EXERCISE OBJECTIVE >>
Extract all lines in the data that contain the word "jekyllrb".

EXCERPTED RECORDS >>
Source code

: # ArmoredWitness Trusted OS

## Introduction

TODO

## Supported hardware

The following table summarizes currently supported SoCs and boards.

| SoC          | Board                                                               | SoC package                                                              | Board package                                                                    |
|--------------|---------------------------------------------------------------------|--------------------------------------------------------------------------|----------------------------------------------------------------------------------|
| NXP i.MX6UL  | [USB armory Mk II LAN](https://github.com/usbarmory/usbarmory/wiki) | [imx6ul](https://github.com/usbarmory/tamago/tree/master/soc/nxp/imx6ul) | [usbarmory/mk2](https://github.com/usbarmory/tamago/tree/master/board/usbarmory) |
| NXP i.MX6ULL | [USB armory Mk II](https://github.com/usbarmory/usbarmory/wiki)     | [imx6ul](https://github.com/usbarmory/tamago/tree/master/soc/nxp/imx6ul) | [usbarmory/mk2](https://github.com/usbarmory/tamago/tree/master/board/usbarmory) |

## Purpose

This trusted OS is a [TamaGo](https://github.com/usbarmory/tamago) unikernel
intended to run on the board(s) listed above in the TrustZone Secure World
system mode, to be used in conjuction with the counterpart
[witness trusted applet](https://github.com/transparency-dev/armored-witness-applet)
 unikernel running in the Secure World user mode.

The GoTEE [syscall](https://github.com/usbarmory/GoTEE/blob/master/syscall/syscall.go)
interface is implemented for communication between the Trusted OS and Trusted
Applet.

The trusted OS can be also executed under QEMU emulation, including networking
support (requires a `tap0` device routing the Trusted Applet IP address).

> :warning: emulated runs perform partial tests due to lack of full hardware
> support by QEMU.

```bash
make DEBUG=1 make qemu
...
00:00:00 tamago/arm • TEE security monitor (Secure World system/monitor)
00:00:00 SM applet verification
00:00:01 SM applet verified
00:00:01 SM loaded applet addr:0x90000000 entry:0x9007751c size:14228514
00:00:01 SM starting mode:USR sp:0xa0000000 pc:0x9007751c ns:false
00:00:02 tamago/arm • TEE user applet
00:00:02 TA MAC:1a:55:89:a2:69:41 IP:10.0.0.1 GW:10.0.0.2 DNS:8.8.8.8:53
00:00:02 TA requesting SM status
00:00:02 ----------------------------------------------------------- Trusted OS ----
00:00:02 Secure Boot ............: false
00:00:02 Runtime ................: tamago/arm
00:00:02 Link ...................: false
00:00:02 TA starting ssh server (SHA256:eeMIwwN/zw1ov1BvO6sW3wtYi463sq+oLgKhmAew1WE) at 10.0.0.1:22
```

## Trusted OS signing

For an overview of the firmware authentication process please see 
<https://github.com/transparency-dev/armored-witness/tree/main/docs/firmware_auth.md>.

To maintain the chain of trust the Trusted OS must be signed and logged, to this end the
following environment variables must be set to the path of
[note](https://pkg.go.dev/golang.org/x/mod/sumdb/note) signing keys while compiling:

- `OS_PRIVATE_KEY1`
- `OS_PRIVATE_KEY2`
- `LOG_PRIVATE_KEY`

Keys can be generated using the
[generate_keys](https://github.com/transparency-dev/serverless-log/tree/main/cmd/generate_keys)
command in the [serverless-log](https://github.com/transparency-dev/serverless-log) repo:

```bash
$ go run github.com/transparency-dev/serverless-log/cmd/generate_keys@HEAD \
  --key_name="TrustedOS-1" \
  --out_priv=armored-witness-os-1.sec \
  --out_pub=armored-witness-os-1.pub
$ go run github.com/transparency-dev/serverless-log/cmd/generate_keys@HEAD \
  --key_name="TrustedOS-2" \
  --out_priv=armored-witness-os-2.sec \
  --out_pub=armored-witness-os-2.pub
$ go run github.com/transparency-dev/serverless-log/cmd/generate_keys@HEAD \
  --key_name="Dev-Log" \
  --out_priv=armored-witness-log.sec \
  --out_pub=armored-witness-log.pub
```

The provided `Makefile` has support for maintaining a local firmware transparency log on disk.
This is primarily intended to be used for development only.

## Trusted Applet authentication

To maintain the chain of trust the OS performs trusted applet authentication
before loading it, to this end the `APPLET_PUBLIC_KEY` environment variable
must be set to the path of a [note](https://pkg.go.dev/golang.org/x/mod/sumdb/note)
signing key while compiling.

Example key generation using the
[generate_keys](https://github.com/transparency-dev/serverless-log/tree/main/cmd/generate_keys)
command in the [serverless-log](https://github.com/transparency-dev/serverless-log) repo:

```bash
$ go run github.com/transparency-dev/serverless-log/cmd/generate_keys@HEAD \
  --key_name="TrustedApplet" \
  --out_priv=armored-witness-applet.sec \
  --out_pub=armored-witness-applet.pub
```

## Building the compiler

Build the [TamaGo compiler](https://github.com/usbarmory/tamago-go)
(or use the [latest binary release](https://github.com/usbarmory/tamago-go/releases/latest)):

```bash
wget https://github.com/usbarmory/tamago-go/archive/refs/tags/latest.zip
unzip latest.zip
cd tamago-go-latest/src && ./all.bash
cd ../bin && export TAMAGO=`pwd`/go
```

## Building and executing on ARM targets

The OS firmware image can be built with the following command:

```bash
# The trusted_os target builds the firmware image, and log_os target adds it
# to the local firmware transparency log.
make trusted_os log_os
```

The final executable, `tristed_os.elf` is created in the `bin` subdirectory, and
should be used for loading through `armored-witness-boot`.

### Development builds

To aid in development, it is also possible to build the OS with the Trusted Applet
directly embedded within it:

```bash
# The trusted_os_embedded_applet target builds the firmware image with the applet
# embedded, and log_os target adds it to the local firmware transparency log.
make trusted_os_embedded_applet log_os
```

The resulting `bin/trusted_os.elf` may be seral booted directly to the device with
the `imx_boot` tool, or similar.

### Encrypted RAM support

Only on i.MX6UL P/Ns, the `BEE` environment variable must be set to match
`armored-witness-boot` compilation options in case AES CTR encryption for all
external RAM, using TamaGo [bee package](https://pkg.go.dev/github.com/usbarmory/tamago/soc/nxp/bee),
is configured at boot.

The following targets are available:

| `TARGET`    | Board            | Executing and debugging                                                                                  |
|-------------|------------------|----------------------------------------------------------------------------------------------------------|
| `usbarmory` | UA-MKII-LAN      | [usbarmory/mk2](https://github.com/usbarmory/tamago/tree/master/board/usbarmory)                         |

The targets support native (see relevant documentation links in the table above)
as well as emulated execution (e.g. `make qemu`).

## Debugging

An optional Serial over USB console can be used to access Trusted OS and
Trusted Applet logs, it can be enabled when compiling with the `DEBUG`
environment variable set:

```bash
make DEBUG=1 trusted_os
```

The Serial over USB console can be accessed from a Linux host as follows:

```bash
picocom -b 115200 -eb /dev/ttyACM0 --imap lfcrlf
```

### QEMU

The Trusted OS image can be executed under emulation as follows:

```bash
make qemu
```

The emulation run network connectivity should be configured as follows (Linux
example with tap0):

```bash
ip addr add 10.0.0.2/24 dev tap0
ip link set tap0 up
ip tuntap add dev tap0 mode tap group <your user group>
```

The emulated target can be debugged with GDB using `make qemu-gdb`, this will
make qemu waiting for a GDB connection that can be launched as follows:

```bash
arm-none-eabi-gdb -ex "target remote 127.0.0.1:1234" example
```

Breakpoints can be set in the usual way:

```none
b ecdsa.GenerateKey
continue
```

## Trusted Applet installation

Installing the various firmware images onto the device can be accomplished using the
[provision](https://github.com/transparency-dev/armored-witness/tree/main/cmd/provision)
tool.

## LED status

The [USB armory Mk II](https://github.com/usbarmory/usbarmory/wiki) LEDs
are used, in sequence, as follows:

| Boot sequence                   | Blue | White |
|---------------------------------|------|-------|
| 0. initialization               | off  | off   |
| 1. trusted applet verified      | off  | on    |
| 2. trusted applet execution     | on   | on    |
---
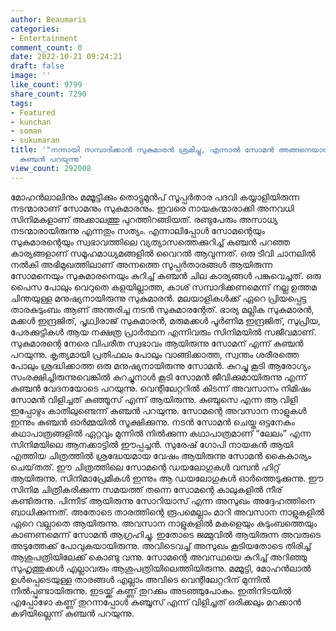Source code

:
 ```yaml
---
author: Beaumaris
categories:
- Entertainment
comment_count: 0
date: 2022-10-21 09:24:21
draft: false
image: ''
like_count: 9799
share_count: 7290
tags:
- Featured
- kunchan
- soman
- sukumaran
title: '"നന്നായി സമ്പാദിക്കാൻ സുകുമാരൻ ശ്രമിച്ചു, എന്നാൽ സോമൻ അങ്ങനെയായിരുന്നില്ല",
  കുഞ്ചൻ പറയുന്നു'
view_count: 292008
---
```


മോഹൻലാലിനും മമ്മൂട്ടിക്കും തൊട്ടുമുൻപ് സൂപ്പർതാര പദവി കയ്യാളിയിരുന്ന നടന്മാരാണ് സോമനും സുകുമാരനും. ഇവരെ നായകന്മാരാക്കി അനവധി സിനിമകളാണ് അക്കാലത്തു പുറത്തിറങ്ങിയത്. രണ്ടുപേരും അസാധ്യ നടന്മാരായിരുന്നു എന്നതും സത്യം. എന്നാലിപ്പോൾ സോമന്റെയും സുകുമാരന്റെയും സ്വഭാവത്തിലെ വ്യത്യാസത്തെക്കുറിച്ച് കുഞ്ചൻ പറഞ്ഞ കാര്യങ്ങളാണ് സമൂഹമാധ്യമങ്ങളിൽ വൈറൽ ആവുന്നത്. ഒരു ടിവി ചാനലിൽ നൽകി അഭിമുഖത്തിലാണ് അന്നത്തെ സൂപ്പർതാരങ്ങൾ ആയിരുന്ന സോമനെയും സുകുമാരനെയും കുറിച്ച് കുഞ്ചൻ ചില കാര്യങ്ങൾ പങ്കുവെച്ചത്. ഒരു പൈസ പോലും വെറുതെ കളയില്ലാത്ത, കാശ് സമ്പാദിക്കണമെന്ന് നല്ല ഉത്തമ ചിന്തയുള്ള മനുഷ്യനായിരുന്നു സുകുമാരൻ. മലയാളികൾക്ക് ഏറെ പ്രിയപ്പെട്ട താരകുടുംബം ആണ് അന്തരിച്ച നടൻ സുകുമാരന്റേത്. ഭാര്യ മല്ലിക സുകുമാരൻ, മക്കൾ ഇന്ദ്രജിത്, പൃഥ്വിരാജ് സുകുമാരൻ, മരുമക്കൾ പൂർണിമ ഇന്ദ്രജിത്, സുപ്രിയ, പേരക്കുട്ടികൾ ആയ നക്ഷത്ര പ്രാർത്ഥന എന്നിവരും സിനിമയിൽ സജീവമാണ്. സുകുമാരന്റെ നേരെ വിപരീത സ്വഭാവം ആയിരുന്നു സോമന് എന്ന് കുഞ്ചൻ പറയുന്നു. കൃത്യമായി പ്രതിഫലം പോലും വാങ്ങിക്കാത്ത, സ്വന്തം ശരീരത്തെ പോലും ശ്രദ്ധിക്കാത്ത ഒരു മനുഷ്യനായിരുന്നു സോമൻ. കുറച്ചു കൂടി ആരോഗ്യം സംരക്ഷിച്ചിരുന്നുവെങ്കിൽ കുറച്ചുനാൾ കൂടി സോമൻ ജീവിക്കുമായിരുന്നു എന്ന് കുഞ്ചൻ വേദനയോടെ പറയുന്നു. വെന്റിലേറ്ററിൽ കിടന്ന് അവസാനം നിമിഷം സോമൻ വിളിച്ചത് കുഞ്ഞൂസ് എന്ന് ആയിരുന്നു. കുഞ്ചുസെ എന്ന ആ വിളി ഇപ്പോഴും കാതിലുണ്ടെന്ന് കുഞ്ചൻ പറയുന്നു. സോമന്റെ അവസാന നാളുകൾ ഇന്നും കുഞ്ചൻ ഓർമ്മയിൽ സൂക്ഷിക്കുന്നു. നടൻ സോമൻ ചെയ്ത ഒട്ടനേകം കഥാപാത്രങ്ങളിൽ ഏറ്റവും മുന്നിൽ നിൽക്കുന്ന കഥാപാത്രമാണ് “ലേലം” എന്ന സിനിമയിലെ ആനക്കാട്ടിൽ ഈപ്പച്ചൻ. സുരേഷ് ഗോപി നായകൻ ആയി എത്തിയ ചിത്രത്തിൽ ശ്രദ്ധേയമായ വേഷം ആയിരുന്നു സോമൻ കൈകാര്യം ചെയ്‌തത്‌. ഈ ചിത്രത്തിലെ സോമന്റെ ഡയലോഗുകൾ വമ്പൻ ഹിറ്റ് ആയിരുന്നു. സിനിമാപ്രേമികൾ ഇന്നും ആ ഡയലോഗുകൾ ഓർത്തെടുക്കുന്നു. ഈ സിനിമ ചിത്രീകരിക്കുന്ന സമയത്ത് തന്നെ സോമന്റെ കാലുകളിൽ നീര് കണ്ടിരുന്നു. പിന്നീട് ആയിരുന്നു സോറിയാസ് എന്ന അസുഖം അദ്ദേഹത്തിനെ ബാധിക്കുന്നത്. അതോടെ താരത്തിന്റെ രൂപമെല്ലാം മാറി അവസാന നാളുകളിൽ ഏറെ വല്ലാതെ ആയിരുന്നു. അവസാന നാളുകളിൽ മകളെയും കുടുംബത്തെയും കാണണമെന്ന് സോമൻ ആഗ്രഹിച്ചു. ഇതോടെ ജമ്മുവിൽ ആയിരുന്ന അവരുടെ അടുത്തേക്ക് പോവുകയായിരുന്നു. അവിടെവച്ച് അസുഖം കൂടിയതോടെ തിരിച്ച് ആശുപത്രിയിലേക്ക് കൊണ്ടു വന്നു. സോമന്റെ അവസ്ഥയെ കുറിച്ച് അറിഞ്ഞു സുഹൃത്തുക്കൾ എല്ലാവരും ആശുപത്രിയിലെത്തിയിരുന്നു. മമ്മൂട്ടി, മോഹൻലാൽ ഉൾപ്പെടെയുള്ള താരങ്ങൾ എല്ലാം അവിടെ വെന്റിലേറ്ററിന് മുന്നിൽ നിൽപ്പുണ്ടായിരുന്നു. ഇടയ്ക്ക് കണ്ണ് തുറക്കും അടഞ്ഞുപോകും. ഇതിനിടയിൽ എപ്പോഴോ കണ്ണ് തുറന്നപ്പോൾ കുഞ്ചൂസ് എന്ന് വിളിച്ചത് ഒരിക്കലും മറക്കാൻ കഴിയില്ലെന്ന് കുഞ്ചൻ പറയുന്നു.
* * *
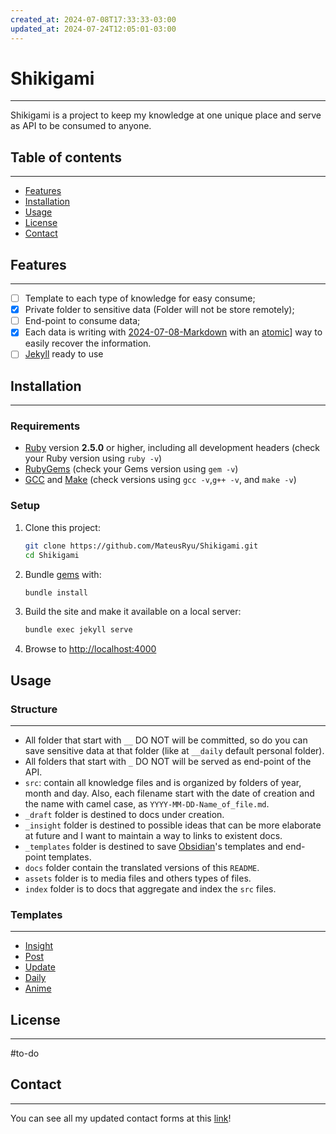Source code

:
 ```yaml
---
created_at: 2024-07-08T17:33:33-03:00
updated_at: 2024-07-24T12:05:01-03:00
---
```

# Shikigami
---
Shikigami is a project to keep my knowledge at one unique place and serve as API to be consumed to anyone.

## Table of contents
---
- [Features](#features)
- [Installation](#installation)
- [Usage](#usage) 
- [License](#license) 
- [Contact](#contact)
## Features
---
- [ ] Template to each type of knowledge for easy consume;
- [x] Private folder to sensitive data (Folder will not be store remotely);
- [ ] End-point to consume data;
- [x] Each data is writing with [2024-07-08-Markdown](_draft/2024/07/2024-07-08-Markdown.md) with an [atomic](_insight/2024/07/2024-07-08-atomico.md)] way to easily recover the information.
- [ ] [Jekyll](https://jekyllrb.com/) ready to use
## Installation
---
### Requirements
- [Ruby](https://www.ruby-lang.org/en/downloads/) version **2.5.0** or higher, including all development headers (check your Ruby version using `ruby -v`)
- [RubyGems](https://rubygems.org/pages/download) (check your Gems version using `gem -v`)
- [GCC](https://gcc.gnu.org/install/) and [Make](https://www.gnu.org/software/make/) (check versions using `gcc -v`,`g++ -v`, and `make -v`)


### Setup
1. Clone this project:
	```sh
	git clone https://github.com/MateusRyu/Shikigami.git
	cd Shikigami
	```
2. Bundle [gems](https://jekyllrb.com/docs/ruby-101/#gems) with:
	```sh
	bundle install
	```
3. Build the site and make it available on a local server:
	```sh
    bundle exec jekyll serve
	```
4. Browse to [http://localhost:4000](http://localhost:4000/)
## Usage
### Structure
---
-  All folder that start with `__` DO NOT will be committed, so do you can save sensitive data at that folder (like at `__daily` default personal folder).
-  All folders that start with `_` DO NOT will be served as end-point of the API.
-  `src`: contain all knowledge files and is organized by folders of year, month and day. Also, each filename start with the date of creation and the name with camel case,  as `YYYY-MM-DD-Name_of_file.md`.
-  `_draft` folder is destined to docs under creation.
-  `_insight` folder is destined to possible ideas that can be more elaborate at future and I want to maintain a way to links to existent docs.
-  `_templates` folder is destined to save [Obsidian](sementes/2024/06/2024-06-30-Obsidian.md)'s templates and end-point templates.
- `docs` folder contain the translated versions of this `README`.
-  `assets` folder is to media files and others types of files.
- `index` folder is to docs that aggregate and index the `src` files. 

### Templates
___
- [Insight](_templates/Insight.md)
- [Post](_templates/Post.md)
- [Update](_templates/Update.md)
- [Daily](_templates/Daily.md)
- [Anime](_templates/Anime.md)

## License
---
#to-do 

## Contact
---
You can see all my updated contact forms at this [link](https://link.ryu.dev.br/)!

ANSWER BOX >>
- [ ] [Jekyll](https://jekyllrb.com/) ready to use
2. Bundle [gems](https://jekyllrb.com/docs/ruby-101/#gems) with:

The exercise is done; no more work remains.